À la mi-novembre, les Grecs s'étaient emparés des îles d'Imbros, Thasos, Agios Efstratios, Samothrace, Psara et Ikaria et des débarquements avaient eu lieu sur les plus grandes îles de Lesbos et de Chios les 21 et 27 novembre. Contrairement aux autres, ces deux îles étaient bien défendues et les combats furent âpres. Les garnisons se retirèrent dans les montagnes de l'intérieur et ne furent respectivement éliminées que le 22 décembre et le 3 janvier[59],[61]. Samos, officiellement une principauté autonome ne fut pas attaquée avant le 13 mars pour ne pas irriter les Italiens qui occupaient le Dodécanèse.

Au même moment, avec l'aide de nombreux navires marchands convertis en croiseurs auxiliaires, un blocus à distance fut réalisé le long des côtes ottomanes de Suez aux Dardanelles, ce qui bloqua le ravitaillement des ottomans (seules les routes maritimes vers la Roumanie restèrent ouvertes) et empêcha le transfert de près de 250 000 soldats turcs[62],[63]. En mer Ionienne, la flotte grecque opéra sans opposition et transporta du ravitaillement pour les troupes du Front d'Épire. De plus, elle bloqua et bombarda le port de Vlora le 3 décembre et le port de Durrës le 27 février. Un blocus fut également mis en place entre la frontière grecque d'avant-guerre et Vlora pour isoler le gouvernement provisoire d'Albanie récemment créé de tout soutien extérieur[64].

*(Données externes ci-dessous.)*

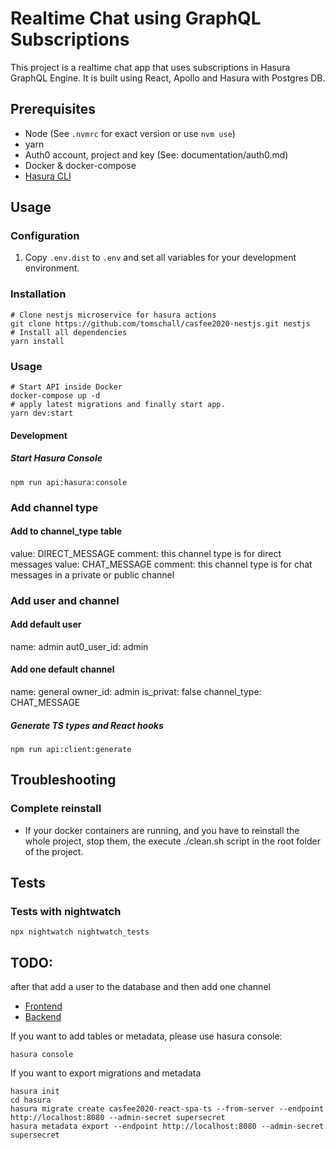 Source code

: # Realtime Chat using GraphQL Subscriptions

This project is a realtime chat app that uses subscriptions in Hasura GraphQL Engine. 
It is built using React, Apollo and Hasura with Postgres DB.

## Prerequisites
* Node (See `.nvmrc` for exact version or use `nvm use`)
* yarn
* Auth0 account, project and key (See: documentation/auth0.md)
* Docker & docker-compose
* [Hasura CLI](https://hasura.io/docs/1.0/graphql/core/hasura-cli/install-hasura-cli.html)

## Usage
### Configuration
1. Copy `.env.dist` to `.env` and set all variables for your development environment.

### Installation
```shell script
# Clone nestjs microservice for hasura actions
git clone https://github.com/tomschall/casfee2020-nestjs.git nestjs
# Install all dependencies
yarn install
```

### Usage
```shell script
# Start API inside Docker
docker-compose up -d 
# apply latest migrations and finally start app.
yarn dev:start
```

#### Development
##### Start Hasura Console
```shell script
npm run api:hasura:console
```

### Add channel type
#### Add to channel_type table
value: DIRECT_MESSAGE comment: this channel type is for direct messages
value: CHAT_MESSAGE comment: this channel type is for chat messages in a private or public channel

### Add user and channel
#### Add default user
name: admin
aut0_user_id: admin

#### Add one default channel
name: general
owner_id: admin
is_privat: false
channel_type: CHAT_MESSAGE

##### Generate TS types and React hooks
```shell script
npm run api:client:generate
```

## Troubleshooting
### Complete reinstall
* If your docker containers are running, and you have to reinstall the whole project, stop
  them, the execute ./clean.sh script in the root folder of the project.

## Tests
### Tests with nightwatch

```
npx nightwatch nightwatch_tests
```

## TODO:

after that add a user to the database and then add one channel

- [Frontend](http://localhost:3000)
- [Backend](http://localhost:8080/console)

If you want to add tables or metadata, please use hasura console:

```
hasura console
```

If you want to export migrations and metadata

```
hasura init
cd hasura
hasura migrate create casfee2020-react-spa-ts --from-server --endpoint http://localhost:8080 --admin-secret supersecret
hasura metadata export --endpoint http://localhost:8080 --admin-secret supersecret
```



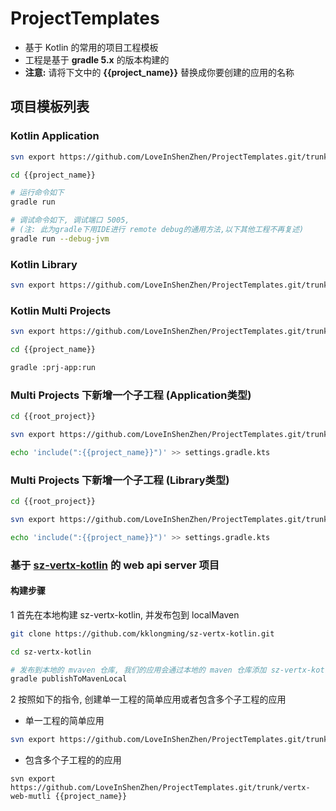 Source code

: # ProjectTemplates
* 基于 Kotlin 的常用的项目工程模板
* 工程是基于 **gradle 5.x** 的版本构建的
* **注意:** 请将下文中的 **{{project_name}}** 替换成你要创建的应用的名称

## 项目模板列表

### Kotlin Application
```bash
svn export https://github.com/LoveInShenZhen/ProjectTemplates.git/trunk/kotlin-app {{project_name}}

cd {{project_name}}

# 运行命令如下
gradle run

# 调试命令如下, 调试端口 5005, 
# (注: 此为gradle下用IDE进行 remote debug的通用方法,以下其他工程不再复述)
gradle run --debug-jvm

```

### Kotlin Library
```bash
svn export https://github.com/LoveInShenZhen/ProjectTemplates.git/trunk/kotlin-lib {{project_name}}

```

### Kotlin Multi Projects
```bash
svn export https://github.com/LoveInShenZhen/ProjectTemplates.git/trunk/kotlin-multi-project {{project_name}}

cd {{project_name}}

gradle :prj-app:run

```

### Multi Projects 下新增一个子工程 (Application类型)
```bash
cd {{root_project}}

svn export https://github.com/LoveInShenZhen/ProjectTemplates.git/trunk/empty-app {{project_name}}

echo 'include(":{{project_name}}")' >> settings.gradle.kts

```

### Multi Projects 下新增一个子工程 (Library类型)
```bash
cd {{root_project}}

svn export https://github.com/LoveInShenZhen/ProjectTemplates.git/trunk/empty-lib {{project_name}}

echo 'include(":{{project_name}}")' >> settings.gradle.kts

```

### 基于 [sz-vertx-kotlin](https://github.com/LoveInShenZhen/sz-vertx-kotlin) 的 web api server 项目


#### 构建步骤

1 首先在本地构建 sz-vertx-kotlin, 并发布包到 localMaven

```bash
git clone https://github.com/kklongming/sz-vertx-kotlin.git

cd sz-vertx-kotlin

# 发布到本地的 mvaven 仓库, 我们的应用会通过本地的 maven 仓库添加 sz-vertx-kotlin 的依赖jar包
gradle publishToMavenLocal 

```

2 按照如下的指令, 创建单一工程的简单应用或者包含多个子工程的应用

* 单一工程的简单应用
```bash
svn export https://github.com/LoveInShenZhen/ProjectTemplates.git/trunk/vertx-web-simple {{project_name}}
```

* 包含多个子工程的的应用
```
svn export https://github.com/LoveInShenZhen/ProjectTemplates.git/trunk/vertx-web-mutli {{project_name}}
```
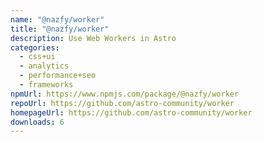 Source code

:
 ```yaml
---
name: "@nazfy/worker"
title: "@nazfy/worker"
description: Use Web Workers in Astro
categories:
  - css+ui
  - analytics
  - performance+seo
  - frameworks
npmUrl: https://www.npmjs.com/package/@nazfy/worker
repoUrl: https://github.com/astro-community/worker
homepageUrl: https://github.com/astro-community/worker
downloads: 6
---
```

Le 31 octobre, le lieutenant Nikolaos Votsis profita de la nuit pour s'introduire dans le port de Thessalonique et couler le vieux cuirassé à coque en fer ottoman Feth-i Bülend avec un torpilleur. Le même jour, les Grecs s'emparèrent de la base navale de Préveza. Les ottomans sabordèrent les quatre navires présents mais les Grecs parvinrent à récupérer deux torpilleurs[65].

Confrontations aux Dardanelles[modifier | modifier le code]

Le gros de la flotte ottomane resta dans les Dardanelles pendant la première partie de la guerre ; les destroyers grecs patrouillaient continuellement devant le détroit pour signaler une éventuelle sortie. Koundouriotis suggéra de miner le détroit mais ne le fit pas de peur des réactions internationales[66]. Le 7 décembre, Tahir Bey fut remplacé par Ramiz Naman Bey, le leader de la faction agressive du corps des officiers, à la tête de la marine turque. Une nouvelle stratégie fut formulée dans laquelle les Ottomans devaient exploiter chaque absence de l’Averof pour attaquer les autres navires grecs. L'état-major ottoman essaya donc d'attirer les destroyers grecs dans un piège. Une première tentative eut lieu le 12 décembre mais échoua à cause d'un problème de chaudière. Deux jours plus tard, une nouvelle tentative déboucha sur un engagement indécis entre les destroyers grecs et le croiseur Mecidiye[67].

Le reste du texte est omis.